▸ Task goal:
Please copy, exactly as they appear below, the lines from the one containing "在**Inspector**中，设置猫的" through the one containing "点击**Animation**视图中的**Play**按".

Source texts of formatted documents
Content starts
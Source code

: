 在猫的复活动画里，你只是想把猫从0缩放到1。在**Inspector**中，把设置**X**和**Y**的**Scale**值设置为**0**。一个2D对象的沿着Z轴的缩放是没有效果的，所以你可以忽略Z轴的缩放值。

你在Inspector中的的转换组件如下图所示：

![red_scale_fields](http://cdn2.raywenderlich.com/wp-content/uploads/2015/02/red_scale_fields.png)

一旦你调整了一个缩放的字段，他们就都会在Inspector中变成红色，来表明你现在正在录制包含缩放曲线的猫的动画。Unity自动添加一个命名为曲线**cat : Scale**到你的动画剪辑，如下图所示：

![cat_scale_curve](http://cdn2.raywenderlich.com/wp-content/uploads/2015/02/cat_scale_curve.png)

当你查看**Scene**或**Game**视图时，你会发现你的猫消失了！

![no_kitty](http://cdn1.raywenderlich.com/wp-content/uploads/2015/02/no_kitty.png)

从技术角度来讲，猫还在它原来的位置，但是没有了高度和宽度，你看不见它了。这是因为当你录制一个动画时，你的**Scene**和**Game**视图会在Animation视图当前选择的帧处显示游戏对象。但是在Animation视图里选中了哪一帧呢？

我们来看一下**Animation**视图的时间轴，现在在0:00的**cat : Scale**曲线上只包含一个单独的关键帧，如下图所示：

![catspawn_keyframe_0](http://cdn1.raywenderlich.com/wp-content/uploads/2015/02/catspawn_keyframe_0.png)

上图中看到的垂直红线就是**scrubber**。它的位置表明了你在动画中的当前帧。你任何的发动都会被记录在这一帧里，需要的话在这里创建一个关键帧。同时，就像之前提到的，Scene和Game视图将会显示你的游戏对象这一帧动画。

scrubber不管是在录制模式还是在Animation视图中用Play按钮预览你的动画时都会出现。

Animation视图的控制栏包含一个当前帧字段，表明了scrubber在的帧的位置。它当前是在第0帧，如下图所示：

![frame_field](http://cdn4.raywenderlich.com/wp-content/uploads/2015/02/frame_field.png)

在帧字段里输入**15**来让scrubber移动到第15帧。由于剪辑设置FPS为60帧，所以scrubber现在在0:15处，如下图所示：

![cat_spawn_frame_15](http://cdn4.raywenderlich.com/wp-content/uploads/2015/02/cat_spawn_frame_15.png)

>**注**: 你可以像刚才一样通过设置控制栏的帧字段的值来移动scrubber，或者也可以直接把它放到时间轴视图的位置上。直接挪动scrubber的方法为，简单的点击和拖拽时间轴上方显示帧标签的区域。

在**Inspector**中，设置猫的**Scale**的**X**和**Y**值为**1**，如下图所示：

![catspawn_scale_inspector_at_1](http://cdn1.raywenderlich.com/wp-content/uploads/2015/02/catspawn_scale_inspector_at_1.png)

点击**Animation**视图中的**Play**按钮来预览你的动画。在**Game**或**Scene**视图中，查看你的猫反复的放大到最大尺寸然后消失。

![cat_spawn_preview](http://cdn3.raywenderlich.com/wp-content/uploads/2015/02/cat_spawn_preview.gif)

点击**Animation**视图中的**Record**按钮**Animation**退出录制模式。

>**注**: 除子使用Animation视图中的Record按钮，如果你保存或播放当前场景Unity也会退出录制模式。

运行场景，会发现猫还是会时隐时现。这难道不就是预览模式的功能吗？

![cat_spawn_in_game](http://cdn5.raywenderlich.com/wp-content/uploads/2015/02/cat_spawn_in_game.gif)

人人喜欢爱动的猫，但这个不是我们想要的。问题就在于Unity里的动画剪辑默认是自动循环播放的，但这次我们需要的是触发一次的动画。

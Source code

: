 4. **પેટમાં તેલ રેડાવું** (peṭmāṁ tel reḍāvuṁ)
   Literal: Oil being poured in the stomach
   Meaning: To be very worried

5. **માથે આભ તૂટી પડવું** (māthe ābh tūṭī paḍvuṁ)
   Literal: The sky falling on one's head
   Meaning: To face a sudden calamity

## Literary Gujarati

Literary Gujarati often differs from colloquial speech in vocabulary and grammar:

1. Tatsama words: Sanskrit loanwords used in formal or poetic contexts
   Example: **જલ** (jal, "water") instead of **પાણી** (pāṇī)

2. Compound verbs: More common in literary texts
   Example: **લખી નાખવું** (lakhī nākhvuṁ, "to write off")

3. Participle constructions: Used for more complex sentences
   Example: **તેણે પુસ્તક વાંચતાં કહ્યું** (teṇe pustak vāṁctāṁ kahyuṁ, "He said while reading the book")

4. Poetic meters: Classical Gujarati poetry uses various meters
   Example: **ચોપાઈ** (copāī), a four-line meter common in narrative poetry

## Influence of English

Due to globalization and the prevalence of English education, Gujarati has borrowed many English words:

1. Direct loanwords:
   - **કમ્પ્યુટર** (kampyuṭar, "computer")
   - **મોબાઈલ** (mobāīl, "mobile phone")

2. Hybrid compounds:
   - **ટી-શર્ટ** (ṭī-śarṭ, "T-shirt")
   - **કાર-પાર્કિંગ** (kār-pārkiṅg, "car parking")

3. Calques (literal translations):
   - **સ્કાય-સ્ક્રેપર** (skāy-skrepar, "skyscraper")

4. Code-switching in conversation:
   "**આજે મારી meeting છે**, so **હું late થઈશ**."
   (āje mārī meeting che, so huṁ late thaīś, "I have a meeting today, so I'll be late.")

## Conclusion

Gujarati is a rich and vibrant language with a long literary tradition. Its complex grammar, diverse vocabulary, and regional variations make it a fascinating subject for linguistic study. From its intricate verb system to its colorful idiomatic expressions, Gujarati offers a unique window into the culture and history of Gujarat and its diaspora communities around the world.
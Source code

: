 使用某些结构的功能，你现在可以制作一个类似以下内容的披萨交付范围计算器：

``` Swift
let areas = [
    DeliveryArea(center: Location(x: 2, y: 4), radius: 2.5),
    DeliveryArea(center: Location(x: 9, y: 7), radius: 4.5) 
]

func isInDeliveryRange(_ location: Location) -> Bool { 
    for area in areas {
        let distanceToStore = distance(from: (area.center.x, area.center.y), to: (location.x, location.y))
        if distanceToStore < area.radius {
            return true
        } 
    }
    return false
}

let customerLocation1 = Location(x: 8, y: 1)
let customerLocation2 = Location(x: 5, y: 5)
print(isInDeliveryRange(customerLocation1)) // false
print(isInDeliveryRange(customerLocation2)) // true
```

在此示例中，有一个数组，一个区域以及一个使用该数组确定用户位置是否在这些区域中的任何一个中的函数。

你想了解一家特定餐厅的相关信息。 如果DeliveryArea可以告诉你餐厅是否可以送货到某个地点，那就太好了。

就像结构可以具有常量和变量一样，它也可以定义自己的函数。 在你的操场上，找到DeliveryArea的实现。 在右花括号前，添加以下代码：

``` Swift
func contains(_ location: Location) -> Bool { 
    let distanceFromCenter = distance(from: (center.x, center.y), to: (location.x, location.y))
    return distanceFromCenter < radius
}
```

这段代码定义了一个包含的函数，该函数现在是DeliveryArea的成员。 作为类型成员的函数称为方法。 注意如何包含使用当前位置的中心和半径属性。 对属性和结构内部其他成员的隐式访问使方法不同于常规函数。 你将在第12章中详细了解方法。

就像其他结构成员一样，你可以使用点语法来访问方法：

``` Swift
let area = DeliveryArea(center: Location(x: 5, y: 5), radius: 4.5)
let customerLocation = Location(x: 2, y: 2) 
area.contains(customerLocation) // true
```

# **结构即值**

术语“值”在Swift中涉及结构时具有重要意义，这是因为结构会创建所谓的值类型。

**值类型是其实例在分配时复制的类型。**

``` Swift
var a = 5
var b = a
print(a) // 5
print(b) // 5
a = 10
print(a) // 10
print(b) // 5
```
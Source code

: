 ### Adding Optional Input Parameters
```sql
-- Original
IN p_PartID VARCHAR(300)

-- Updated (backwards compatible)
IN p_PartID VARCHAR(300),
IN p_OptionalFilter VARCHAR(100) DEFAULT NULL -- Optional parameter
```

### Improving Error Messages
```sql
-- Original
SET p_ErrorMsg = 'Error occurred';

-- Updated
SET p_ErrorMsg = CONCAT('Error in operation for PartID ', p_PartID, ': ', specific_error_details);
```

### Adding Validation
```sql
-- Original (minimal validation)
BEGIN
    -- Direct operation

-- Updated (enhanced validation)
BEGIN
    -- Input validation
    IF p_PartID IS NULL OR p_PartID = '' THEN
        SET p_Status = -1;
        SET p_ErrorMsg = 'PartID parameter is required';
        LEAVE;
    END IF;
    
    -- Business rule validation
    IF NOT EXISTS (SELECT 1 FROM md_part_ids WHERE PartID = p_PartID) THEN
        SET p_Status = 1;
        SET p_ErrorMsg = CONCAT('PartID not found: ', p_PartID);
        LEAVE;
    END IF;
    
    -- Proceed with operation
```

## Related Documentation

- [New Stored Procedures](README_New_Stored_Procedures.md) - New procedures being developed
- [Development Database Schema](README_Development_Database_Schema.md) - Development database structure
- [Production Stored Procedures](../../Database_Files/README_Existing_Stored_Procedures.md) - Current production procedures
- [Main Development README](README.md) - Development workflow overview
Content ends
▸ Written reply:
在**Inspector**中，设置猫的**Scale**的**X**和**Y**值为**1**，如下图所示：

![catspawn_scale_inspector_at_1](http://cdn1.raywenderlich.com/wp-content/uploads/2015/02/catspawn_scale_inspector_at_1.png)

点击**Animation**视图中的**Play**按钮来预览你的动画。在**Game**或**Scene**视图中，查看你的猫反复的放大到最大尺寸然后消失。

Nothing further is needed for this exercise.